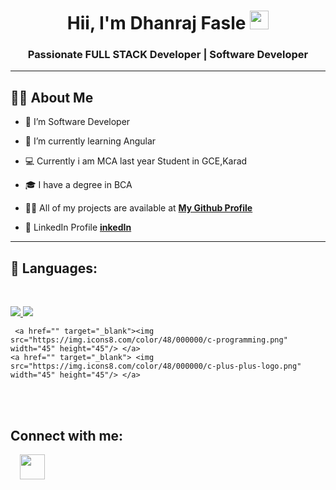 <h1 align="center">Hii, I'm Dhanraj Fasle <img src="https://raw.githubusercontent.com/MartinHeinz/MartinHeinz/master/wave.gif" width="30px"></h1>
<h3 align="center">Passionate FULL STACK Developer | Software Developer </h3>

<hr>

## 🙋‍♂️ About Me

- 🔭 I’m Software Developer

- 🌱 I’m currently learning Angular 

- 💻 Currently i am MCA last year Student in GCE,Karad

- 🎓 I have a degree in BCA

- 👨‍💻 All of my projects are available at **[My Github Profile](https://github.com/dhanrajfasle)**
- 💼 LinkedIn Profile   **[inkedIn](https://www.linkedin.com/in/dhanraj-fasle-5b0b1a238?utm_source=share&utm_campaign=share_via&utm_content=profile&utm_medium=android_app)** 
<hr>

## 🚀 Languages:
<br>

<p align="left"> 
    <a href="https://www.w3.org/html/" target="_blank"> <img src="https://img.icons8.com/color/48/000000/html-5.png"/> </a> 
    <a href="https://www.w3schools.com/css/" target="_blank"> <img src="https://img.icons8.com/color/48/000000/css3.png"/> </a> 
    
     <a href="" target="_blank"><img src="https://img.icons8.com/color/48/000000/c-programming.png" width="45" height="45"/> </a> 
    <a href="" target="_blank"> <img src="https://img.icons8.com/color/48/000000/c-plus-plus-logo.png" width="45" height="45"/> </a> 
</p>
<br/>
<br/>


## Connect with me:
<a href = "https://www.linkedin.com/in/dhanraj-fasle-5b0b1a238"><img src="https://cdn-icons-png.flaticon.com/512/124/124011.png" hspace="15" width="40" height="40"/></a>


</p>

● **PROBLEM TO WORK ON**
Output the listing above exactly, but leave its pictures behind.

● **OUTPUT OF THE TASK**
 <h1 align="center">Hii, I'm Dhanraj Fasle <img src="https://raw.githubusercontent.com/MartinHeinz/MartinHeinz/master/wave.gif" width="30px"></h1>
<h3 align="center">Passionate FULL STACK Developer | Software Developer </h3>

<hr>

## 🙋‍♂️ About Me

- 🔭 I’m Software Developer

- 🌱 I’m currently learning Angular 

- 💻 Currently i am MCA last year Student in GCE,Karad

- 🎓 I have a degree in BCA

- 👨‍💻 All of my projects are available at **[My Github Profile](https://github.com/dhanrajfasle)**
- 💼 LinkedIn Profile   **[inkedIn](https://www.linkedin.com/in/dhanraj-fasle-5b0b1a238?utm_source=share&utm_campaign=share_via&utm_content=profile&utm_medium=android_app)** 
<hr>

## 🚀 Languages:
<br>

<p align="left"> 
    <a href="https://www.w3.org/html/" target="_blank"> <img src="https://img.icons8.com/color/48/000000/html-5.png"/> </a> 
    <a href="https://www.w3schools.com/css/" target="_blank"> <img src="https://img.icons8.com/color/48/000000/css3.png"/> </a> 
    
     <a href="" target="_blank"><img src="https://img.icons8.com/color/48/000000/c-programming.png" width="45" height="45"/> </a> 
    <a href="" target="_blank"> <img src="https://img.icons8.com/color/48/000000/c-plus-plus-logo.png" width="45" height="45"/> </a> 
</p>
<br/>
<br/>


## Connect with me:
<a href = "https://www.linkedin.com/in/dhanraj-fasle-5b0b1a238"><img src="https://cdn-icons-png.flaticon.com/512/124/124011.png" hspace="15" width="40" height="40"/></a>


</p>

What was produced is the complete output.